S’ouvre ce lundi 16 juillet à la Cour d’appel de Cotonou, la session supplémentaire de la cour d’assises au titre de 2018. A travers un point de presse animé, vendredi dernier, le procureur général près cette cour, Emmanuel Opita, a fait savoir que 25 dossiers sont inscrits au rôle et 40 accusés défileront à la barre.

Vingt-cinq dossiers sont prévus pour être examinés à l’occasion de la session supplémentaire de la cour d’assises de la Cour d’appel de Cotonou du 16 juillet au 31 août prochain. 

« Le nombre impressionnant d’accusés en attente d’être jugés depuis plusieurs années et renvoyés devant la cour d’assises a rendu nécessaire l’organisation d’une session supplémentaire », a justifié Emmanuel Opita, procureur général près la Cour d’appel de Cotonou, lors du point de presse qu’il a donné, vendredi dernier. Cela, a-t-il poursuivi, participe de la politique de désengorgement des maisons d’arrêt.
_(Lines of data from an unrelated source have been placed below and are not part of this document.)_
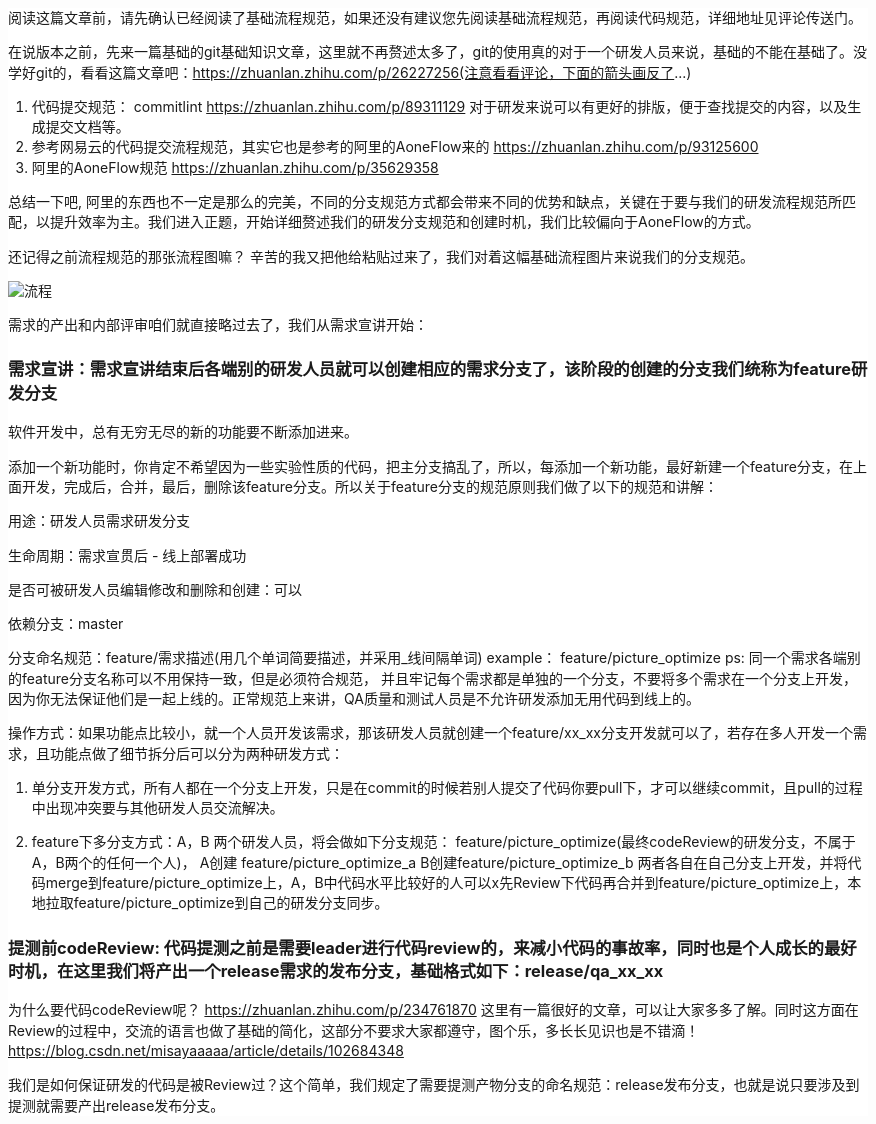 阅读这篇文章前，请先确认已经阅读了基础流程规范，如果还没有建议您先阅读基础流程规范，再阅读代码规范，详细地址见评论传送门。

在说版本之前，先来一篇基础的git基础知识文章，这里就不再赘述太多了，git的使用真的对于一个研发人员来说，基础的不能在基础了。没学好git的，看看这篇文章吧：https://zhuanlan.zhihu.com/p/26227256(注意看看评论，下面的箭头画反了...)

1. 代码提交规范： commitlint  https://zhuanlan.zhihu.com/p/89311129 对于研发来说可以有更好的排版，便于查找提交的内容，以及生成提交文档等。
2. 参考网易云的代码提交流程规范，其实它也是参考的阿里的AoneFlow来的 https://zhuanlan.zhihu.com/p/93125600
3. 阿里的AoneFlow规范 https://zhuanlan.zhihu.com/p/35629358

总结一下吧, 阿里的东西也不一定是那么的完美，不同的分支规范方式都会带来不同的优势和缺点，关键在于要与我们的研发流程规范所匹配，以提升效率为主。我们进入正题，开始详细赘述我们的研发分支规范和创建时机，我们比较偏向于AoneFlow的方式。

还记得之前流程规范的那张流程图嘛？ 辛苦的我又把他给粘贴过来了，我们对着这幅基础流程图片来说我们的分支规范。

![流程](https://gitee.com/tizo_kingbb/picImg/raw/master/img/20211021101058.jpg)

需求的产出和内部评审咱们就直接略过去了，我们从需求宣讲开始：



### **需求宣讲：需求宣讲结束后各端别的研发人员就可以创建相应的需求分支了，该阶段的创建的分支我们统称为feature研发分支**

软件开发中，总有无穷无尽的新的功能要不断添加进来。

添加一个新功能时，你肯定不希望因为一些实验性质的代码，把主分支搞乱了，所以，每添加一个新功能，最好新建一个feature分支，在上面开发，完成后，合并，最后，删除该feature分支。所以关于feature分支的规范原则我们做了以下的规范和讲解：

用途：研发人员需求研发分支

生命周期：需求宣贯后 - 线上部署成功

是否可被研发人员编辑修改和删除和创建：可以

依赖分支：master

分支命名规范：feature/需求描述(用几个单词简要描述，并采用_线间隔单词) example： feature/picture_optimize   ps: 同一个需求各端别的feature分支名称可以不用保持一致，但是必须符合规范， 并且牢记每个需求都是单独的一个分支，不要将多个需求在一个分支上开发，因为你无法保证他们是一起上线的。正常规范上来讲，QA质量和测试人员是不允许研发添加无用代码到线上的。

操作方式：如果功能点比较小，就一个人员开发该需求，那该研发人员就创建一个feature/xx_xx分支开发就可以了，若存在多人开发一个需求，且功能点做了细节拆分后可以分为两种研发方式：

1. 单分支开发方式，所有人都在一个分支上开发，只是在commit的时候若别人提交了代码你要pull下，才可以继续commit，且pull的过程中出现冲突要与其他研发人员交流解决。

2. feature下多分支方式：A，B 两个研发人员，将会做如下分支规范： feature/picture_optimize(最终codeReview的研发分支，不属于A，B两个的任何一个人)， A创建 feature/picture_optimize_a  B创建feature/picture_optimize_b 两者各自在自己分支上开发，并将代码merge到feature/picture_optimize上，A，B中代码水平比较好的人可以x先Review下代码再合并到feature/picture_optimize上，本地拉取feature/picture_optimize到自己的研发分支同步。

   

### 提测前codeReview: 代码提测之前是需要leader进行代码review的，来减小代码的事故率，同时也是个人成长的最好时机，在这里我们将产出一个release需求的发布分支，基础格式如下：release/qa_xx_xx



为什么要代码codeReview呢？ https://zhuanlan.zhihu.com/p/234761870 这里有一篇很好的文章，可以让大家多多了解。同时这方面在Review的过程中，交流的语言也做了基础的简化，这部分不要求大家都遵守，图个乐，多长长见识也是不错滴！https://blog.csdn.net/misayaaaaa/article/details/102684348

我们是如何保证研发的代码是被Review过？这个简单，我们规定了需要提测产物分支的命名规范：release发布分支，也就是说只要涉及到提测就需要产出release发布分支。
Parmi les 25 dossiers au rôle, il mentionne que trois portent sur le crime de viol ; 14 concernent les crimes de sang (assassinat, meurtre, parricide, infanticide et coups mortels) dont le dossier dit ‘’Dangnivo’’, ce cadre du ministère de l’Economie et des Finances disparu depuis 2010; un est relatif au crime d’incendie de bâtiment servant d’habitation et un porte sur le crime de pratiques de charlatanisme et menaces verbales de mort sous conditions. « Dans certains dossiers, a-t-il souligné, les accusés sont poursuivis pour plusieurs infractions ».
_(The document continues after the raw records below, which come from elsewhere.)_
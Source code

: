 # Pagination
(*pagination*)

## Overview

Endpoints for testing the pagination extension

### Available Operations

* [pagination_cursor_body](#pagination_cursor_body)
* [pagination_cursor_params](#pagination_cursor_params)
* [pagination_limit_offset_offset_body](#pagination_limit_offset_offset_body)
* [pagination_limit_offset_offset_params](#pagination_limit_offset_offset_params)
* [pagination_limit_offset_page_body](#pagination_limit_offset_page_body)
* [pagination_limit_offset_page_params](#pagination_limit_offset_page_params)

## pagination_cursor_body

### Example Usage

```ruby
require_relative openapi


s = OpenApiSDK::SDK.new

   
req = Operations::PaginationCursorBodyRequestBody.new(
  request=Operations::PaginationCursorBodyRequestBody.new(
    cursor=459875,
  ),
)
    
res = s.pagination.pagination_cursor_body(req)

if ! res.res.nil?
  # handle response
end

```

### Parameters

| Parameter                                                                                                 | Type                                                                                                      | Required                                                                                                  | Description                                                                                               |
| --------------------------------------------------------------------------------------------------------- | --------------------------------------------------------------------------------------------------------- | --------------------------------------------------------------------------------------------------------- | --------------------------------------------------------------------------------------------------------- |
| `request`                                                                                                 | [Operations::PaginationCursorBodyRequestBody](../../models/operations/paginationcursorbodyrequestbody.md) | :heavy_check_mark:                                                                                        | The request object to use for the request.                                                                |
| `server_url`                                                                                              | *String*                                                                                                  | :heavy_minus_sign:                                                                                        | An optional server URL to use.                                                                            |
Contrairement à la précédente session dominée par le crime de viol, a fait observer le procureur général, celle-ci l’est par le crime de sang sous diverses qualifications juridiques telles qu’assassinat, meurtre, parricide, infanticide et coups mortels.
Exception faite des dossiers de viol, toutes les audiences sont ouvertes au public, a indiqué le procureur général pour inviter les populations à les suivre pour en tirer des enseignements et mieux se comporter en société.